Please stop posting misinformation about the ESP systems in these cars. In a very rare instance you can have a normally closed valve fail in the open position which will leave the pedal spongy and reduce braking performance. Otherwise the only time you would have the situation you described is if the brake fluid was very old and seriously rust contaminated, clogging the orifices. 

They are proven to reduce the amount of accidents in inclement weather and also reduce injury rates due to rollovers. 

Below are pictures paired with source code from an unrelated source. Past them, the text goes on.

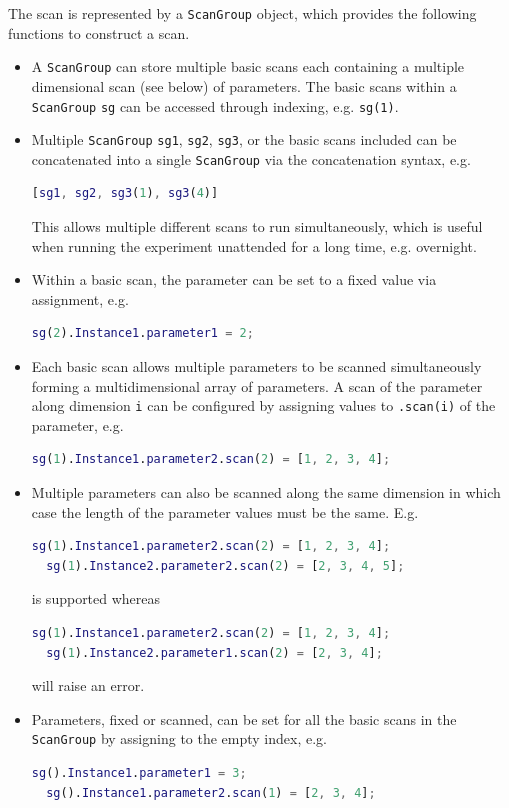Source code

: The scan is represented by a \verb`ScanGroup` object,
which provides the following functions to construct a scan.
\begin{itemize}
\item A \verb`ScanGroup` can store multiple basic scans each containing
  a multiple dimensional scan (see below) of parameters.
  The basic scans within a \verb`ScanGroup` \verb`sg` can be accessed through
  indexing, e.g. \verb`sg(1)`.
\item Multiple \verb`ScanGroup` \verb`sg1`, \verb`sg2`, \verb`sg3`, or the basic scans included
  can be concatenated into a single \verb`ScanGroup` via the concatenation syntax, e.g.
  \begin{lstlisting}[language=Matlab]
  [sg1, sg2, sg3(1), sg3(4)]
\end{lstlisting}
  This allows multiple different scans to run simultaneously,
  which is useful when running the experiment unattended for a long time, e.g. overnight.
\item Within a basic scan,
  the parameter can be set to a fixed value via assignment, e.g.
  \begin{lstlisting}[language=Matlab]
  sg(2).Instance1.parameter1 = 2;
\end{lstlisting}
\item Each basic scan allows multiple parameters to be scanned simultaneously
  forming a multidimensional array of parameters.
  A scan of the parameter along dimension \verb`i` can be configured
  by assigning values to \verb`.scan(i)` of the parameter, e.g.
  \begin{lstlisting}[language=Matlab]
  sg(1).Instance1.parameter2.scan(2) = [1, 2, 3, 4];
\end{lstlisting}
\item Multiple parameters can also be scanned along the same dimension
  in which case the length of the parameter values must be the same. E.g.
  \begin{lstlisting}[language=Matlab]
  sg(1).Instance1.parameter2.scan(2) = [1, 2, 3, 4];
  sg(1).Instance2.parameter2.scan(2) = [2, 3, 4, 5];
\end{lstlisting}
  is supported whereas
  \begin{lstlisting}[language=Matlab]
  sg(1).Instance1.parameter2.scan(2) = [1, 2, 3, 4];
  sg(1).Instance2.parameter1.scan(2) = [2, 3, 4];
\end{lstlisting}
  will raise an error.
\item Parameters, fixed or scanned, can be set for all the basic scans in the \verb`ScanGroup`
  by assigning to the empty index, e.g.
  \begin{lstlisting}[language=Matlab]
  sg().Instance1.parameter1 = 3;
  sg().Instance1.parameter2.scan(1) = [2, 3, 4];
\end{lstlisting}
\end{itemize}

This problem has nothing to do with the ABS. this is a vacuum booster issue. The vacuum pump is likely malfunctioning and/or there is a leak in the booster. The booster should hold vacuum overnight so you should get one push in the morning before you start the car before the pedal becomes very hard. Also, the turbo engine makes vacuum any time it is running and not in boost. So, on a cold start, I would suggest starting and letting it idle until the idle comes down, not immediately throwing it in gear and backing up after starting. This usually takes 10-15 seconds.


----------



## NickD (Dec 10, 2011)

scha7530 said:


> Please stop posting misinformation about the ESP systems in these cars. In a very rare instance you can have a normally closed valve fail in the open position which will leave the pedal spongy and reduce braking performance. Otherwise the only time you would have the situation you described is if the brake fluid was very old and seriously rust contaminated, clogging the orifices.
> 
> They are proven to reduce the amount of accidents in inclement weather and also reduce injury rates due to rollovers.
> 
> This problem has nothing to do with the ABS. this is a vacuum booster issue. The vacuum pump is likely malfunctioning and/or there is a leak in the booster. The booster should hold vacuum overnight so you should get one push in the morning before you start the car before the pedal becomes very hard. Also, the turbo engine makes vacuum any time it is running and not in boost. So, on a cold start, I would suggest starting and letting it idle until the idle comes down, not immediately throwing it in gear and backing up after starting. This usually takes 10-15 seconds.


Is not misinformation, expect you to apologize, can also be the result of a shorted solenoid drive transistor or contaminated code in the flashram.

Is also a possible problem, but not necessarily so as stated in a more recent post.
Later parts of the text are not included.